● What to do: Using the data below, return the stretch from the line that contains "15.4 ms: 1.02x" through the line that contains "36.3 ms: 1.06x", both included, exactly as it stands and nothing beyond it.

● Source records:
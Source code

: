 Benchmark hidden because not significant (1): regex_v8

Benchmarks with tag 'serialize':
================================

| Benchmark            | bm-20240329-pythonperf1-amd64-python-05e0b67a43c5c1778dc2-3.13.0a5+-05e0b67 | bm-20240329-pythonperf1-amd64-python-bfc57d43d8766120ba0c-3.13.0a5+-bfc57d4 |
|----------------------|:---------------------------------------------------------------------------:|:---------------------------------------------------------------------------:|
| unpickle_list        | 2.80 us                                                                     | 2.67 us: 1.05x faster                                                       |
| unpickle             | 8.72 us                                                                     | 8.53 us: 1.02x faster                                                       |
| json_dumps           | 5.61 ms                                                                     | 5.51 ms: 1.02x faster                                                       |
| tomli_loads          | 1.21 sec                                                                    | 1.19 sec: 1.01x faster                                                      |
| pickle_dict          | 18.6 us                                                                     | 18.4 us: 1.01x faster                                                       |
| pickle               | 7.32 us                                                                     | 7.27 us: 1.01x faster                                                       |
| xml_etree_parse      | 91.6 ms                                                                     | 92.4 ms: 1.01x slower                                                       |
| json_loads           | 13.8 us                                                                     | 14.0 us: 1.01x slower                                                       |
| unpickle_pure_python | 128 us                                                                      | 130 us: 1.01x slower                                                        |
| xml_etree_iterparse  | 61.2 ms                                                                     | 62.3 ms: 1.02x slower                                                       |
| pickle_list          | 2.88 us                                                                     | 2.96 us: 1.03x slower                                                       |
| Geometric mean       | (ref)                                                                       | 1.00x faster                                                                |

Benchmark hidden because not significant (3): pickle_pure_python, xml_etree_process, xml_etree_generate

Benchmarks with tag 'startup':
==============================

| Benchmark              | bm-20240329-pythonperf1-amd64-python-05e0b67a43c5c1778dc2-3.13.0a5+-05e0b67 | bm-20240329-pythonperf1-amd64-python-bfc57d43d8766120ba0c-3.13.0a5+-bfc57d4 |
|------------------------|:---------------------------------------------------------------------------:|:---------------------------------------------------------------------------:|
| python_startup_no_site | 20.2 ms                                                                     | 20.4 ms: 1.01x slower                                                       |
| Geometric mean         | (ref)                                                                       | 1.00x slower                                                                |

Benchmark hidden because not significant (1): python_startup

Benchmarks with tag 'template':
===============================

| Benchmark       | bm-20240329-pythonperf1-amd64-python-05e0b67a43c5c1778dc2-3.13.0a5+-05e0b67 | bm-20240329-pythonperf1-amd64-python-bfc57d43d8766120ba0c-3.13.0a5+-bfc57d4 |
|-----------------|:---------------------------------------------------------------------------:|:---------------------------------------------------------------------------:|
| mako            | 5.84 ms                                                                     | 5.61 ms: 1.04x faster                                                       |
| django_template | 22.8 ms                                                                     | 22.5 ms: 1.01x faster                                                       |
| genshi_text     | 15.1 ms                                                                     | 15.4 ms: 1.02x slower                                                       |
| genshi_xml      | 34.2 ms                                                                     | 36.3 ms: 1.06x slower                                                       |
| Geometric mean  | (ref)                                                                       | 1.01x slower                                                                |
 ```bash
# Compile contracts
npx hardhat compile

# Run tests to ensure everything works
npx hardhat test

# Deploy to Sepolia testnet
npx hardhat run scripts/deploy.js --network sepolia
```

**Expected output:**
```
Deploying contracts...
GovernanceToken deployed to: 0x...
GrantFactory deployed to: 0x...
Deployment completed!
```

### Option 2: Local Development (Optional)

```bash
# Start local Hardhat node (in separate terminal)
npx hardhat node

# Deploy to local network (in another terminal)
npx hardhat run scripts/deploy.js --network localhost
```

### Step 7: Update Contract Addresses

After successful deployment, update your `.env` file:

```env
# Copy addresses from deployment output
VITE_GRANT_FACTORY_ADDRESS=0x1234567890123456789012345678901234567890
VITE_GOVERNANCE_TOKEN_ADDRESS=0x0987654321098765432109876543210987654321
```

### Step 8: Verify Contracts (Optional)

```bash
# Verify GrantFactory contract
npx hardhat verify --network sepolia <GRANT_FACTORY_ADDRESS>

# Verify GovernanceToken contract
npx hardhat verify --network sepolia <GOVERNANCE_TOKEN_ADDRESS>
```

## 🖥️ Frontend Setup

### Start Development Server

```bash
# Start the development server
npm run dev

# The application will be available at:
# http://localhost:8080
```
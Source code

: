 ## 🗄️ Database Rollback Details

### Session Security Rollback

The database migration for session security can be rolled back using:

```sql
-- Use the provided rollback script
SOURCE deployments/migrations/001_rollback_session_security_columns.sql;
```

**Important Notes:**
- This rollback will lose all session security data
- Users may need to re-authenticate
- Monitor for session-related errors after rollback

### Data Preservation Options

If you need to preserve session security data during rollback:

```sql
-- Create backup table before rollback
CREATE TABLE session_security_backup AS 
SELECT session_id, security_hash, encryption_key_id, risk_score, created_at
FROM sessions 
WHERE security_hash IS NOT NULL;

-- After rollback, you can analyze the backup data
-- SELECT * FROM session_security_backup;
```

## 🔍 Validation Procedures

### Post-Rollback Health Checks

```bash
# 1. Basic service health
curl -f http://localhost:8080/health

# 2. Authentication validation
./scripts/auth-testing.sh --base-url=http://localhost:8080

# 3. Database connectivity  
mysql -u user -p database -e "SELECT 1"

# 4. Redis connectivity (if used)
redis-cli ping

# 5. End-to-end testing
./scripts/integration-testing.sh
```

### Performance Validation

● Exercise response:
| genshi_text     | 15.1 ms                                                                     | 15.4 ms: 1.02x slower                                                       |
| genshi_xml      | 34.2 ms                                                                     | 36.3 ms: 1.06x slower                                                       |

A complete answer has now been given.